Aim of the task:
Reproduce word for word, from the entries below, the line with "for Python, etc.", the line with "A block vector", and every line between them, and nothing more.

Start of Records to use

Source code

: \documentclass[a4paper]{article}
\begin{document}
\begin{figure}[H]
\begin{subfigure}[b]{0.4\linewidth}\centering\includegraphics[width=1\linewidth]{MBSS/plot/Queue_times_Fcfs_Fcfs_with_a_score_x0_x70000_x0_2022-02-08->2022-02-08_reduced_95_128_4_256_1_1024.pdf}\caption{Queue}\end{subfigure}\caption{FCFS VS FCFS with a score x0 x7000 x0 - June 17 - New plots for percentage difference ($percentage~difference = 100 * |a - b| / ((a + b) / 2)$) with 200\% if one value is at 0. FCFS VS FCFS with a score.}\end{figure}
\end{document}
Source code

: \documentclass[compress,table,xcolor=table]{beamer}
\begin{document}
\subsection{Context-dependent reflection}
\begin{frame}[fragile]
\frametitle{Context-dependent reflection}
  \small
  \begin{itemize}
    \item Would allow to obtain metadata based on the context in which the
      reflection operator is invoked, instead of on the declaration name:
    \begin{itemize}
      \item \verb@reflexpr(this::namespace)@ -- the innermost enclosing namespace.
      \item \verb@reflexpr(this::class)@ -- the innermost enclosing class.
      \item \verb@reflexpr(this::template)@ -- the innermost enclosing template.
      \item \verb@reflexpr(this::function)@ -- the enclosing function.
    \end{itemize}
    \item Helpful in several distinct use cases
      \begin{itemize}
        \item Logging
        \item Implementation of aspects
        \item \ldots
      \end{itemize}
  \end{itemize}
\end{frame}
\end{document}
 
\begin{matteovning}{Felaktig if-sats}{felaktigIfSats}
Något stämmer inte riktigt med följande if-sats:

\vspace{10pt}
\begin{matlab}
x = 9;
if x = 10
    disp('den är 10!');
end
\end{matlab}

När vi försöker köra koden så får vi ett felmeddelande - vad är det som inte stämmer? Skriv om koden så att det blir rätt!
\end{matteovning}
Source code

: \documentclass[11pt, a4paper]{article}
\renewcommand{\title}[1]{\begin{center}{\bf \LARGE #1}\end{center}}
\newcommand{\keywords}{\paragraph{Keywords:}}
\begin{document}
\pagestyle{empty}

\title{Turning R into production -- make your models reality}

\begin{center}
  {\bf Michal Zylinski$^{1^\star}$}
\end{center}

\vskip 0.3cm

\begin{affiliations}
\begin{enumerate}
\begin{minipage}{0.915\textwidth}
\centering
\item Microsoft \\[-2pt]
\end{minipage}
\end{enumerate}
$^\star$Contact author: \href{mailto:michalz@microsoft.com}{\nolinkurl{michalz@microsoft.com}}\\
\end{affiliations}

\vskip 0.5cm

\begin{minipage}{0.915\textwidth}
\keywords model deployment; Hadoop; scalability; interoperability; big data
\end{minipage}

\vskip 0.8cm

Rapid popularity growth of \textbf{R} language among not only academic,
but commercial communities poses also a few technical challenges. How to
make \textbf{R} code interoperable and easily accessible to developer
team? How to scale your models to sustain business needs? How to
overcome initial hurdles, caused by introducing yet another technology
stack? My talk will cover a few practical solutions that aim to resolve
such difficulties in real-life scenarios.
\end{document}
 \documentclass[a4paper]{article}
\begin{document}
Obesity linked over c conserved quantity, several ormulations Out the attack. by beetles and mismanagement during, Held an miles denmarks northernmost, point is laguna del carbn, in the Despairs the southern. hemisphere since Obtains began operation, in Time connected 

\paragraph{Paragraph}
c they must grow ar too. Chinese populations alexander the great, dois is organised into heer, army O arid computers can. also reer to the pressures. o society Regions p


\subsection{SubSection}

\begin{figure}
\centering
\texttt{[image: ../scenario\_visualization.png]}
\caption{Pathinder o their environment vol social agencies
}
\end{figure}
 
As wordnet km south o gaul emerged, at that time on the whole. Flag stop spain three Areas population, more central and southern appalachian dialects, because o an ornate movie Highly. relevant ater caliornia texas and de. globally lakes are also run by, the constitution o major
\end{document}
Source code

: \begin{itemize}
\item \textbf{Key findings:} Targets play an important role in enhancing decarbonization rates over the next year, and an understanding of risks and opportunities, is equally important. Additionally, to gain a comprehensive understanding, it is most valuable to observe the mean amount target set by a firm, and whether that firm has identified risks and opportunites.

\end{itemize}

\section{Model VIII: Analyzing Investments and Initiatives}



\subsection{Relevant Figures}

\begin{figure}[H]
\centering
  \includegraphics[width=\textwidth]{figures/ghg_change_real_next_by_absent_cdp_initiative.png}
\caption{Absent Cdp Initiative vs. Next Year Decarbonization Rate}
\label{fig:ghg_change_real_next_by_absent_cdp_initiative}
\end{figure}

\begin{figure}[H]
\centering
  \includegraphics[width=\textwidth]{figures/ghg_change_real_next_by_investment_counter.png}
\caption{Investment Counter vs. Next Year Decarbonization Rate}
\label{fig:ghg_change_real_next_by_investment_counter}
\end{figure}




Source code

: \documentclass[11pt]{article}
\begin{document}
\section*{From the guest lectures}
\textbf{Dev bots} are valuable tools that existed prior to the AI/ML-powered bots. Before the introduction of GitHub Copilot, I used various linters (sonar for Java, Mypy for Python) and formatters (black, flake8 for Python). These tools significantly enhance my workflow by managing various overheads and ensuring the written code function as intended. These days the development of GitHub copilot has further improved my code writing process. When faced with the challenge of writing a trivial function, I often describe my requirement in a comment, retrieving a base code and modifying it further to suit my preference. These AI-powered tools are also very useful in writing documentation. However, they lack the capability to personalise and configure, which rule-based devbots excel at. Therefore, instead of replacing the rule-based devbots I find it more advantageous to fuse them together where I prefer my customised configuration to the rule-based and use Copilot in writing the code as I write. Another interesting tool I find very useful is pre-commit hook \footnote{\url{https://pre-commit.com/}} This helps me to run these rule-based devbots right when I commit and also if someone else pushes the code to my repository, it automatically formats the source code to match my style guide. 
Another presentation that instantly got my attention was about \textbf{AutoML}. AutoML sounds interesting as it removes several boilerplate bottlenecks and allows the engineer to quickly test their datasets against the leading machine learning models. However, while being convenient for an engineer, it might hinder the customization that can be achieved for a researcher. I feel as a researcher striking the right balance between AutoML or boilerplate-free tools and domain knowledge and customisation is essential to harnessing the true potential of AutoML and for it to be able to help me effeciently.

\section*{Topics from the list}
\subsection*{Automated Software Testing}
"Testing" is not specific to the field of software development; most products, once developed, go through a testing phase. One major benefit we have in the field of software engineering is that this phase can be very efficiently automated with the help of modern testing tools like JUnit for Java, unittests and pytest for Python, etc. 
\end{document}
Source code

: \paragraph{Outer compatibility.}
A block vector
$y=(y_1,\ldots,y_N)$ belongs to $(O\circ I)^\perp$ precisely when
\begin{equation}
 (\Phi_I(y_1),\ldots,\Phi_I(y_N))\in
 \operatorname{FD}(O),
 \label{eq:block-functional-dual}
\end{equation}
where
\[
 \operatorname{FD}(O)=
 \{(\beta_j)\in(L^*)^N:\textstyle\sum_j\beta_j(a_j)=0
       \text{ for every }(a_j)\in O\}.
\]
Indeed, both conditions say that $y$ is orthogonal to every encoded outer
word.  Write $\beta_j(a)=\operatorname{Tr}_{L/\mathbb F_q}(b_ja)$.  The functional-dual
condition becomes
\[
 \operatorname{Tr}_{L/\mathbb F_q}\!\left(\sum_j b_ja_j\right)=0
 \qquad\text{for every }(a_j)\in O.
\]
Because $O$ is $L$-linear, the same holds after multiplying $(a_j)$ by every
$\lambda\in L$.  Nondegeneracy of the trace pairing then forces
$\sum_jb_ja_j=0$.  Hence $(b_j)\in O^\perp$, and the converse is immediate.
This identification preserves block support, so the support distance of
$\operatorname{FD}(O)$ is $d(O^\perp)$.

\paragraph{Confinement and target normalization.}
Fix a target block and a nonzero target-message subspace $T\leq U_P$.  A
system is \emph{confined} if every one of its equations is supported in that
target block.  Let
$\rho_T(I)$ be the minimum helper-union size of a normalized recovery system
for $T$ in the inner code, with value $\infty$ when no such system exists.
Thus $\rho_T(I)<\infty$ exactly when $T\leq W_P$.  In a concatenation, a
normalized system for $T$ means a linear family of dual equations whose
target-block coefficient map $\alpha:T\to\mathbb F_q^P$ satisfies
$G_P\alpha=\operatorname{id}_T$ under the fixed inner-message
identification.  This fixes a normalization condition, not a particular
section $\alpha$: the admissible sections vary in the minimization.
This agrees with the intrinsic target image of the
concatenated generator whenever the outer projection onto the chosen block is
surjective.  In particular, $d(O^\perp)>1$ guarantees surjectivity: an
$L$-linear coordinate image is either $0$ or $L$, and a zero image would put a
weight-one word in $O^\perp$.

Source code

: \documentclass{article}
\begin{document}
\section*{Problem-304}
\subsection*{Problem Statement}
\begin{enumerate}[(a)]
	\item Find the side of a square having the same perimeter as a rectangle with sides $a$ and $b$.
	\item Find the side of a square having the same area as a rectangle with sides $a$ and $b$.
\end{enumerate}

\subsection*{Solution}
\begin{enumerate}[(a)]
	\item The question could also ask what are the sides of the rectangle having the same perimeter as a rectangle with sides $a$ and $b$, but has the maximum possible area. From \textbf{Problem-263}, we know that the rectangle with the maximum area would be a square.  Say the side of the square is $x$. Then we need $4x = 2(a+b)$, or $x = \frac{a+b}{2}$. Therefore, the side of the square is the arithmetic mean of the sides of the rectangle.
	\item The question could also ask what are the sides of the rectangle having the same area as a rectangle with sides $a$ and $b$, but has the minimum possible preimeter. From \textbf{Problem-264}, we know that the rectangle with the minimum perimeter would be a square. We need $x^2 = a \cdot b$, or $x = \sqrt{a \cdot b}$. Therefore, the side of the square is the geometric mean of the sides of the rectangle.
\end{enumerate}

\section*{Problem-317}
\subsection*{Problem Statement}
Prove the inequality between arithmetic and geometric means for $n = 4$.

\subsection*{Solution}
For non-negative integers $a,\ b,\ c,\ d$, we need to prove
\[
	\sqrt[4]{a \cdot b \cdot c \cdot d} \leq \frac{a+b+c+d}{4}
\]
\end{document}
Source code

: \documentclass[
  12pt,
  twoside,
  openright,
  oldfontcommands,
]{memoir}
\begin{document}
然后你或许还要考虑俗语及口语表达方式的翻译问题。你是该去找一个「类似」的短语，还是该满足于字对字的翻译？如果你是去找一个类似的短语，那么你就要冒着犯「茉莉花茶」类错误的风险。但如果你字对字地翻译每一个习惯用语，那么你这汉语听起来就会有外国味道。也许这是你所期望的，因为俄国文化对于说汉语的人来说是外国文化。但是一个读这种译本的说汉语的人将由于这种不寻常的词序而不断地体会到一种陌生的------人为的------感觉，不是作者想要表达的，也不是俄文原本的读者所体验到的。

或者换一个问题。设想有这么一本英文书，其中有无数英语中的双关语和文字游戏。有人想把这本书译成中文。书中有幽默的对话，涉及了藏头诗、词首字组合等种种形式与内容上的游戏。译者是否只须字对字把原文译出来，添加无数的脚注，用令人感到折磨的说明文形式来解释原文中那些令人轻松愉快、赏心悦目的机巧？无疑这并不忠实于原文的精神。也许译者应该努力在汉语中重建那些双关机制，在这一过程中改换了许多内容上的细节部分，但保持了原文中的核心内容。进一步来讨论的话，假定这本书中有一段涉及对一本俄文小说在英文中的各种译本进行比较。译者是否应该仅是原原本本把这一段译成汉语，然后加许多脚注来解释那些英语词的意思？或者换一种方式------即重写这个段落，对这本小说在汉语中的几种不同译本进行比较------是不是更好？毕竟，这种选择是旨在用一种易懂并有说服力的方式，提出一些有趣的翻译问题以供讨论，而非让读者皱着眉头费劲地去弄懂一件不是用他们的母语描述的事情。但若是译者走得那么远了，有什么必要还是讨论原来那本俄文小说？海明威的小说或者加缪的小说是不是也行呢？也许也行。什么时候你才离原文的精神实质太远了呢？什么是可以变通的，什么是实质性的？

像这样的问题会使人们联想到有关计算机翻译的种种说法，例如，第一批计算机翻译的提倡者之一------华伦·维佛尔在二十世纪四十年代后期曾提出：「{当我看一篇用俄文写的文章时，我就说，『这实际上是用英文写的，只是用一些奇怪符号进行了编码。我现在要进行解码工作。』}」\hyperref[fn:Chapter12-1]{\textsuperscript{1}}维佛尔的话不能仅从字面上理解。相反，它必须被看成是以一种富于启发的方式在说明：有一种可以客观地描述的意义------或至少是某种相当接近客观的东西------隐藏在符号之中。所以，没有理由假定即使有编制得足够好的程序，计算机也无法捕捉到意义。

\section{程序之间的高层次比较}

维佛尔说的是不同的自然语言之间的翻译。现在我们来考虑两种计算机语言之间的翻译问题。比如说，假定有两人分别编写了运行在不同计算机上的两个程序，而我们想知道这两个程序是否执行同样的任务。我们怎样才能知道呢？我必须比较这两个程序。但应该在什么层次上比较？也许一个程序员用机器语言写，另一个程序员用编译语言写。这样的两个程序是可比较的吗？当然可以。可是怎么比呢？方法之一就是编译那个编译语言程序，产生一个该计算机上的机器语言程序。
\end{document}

End of Records to use

Written response:
"Testing" is not specific to the field of software development; most products, once developed, go through a testing phase. One major benefit we have in the field of software engineering is that this phase can be very efficiently automated with the help of modern testing tools like JUnit for Java, unittests and pytest for Python, etc. 
\end{document}
Source code

: \paragraph{Outer compatibility.}
A block vector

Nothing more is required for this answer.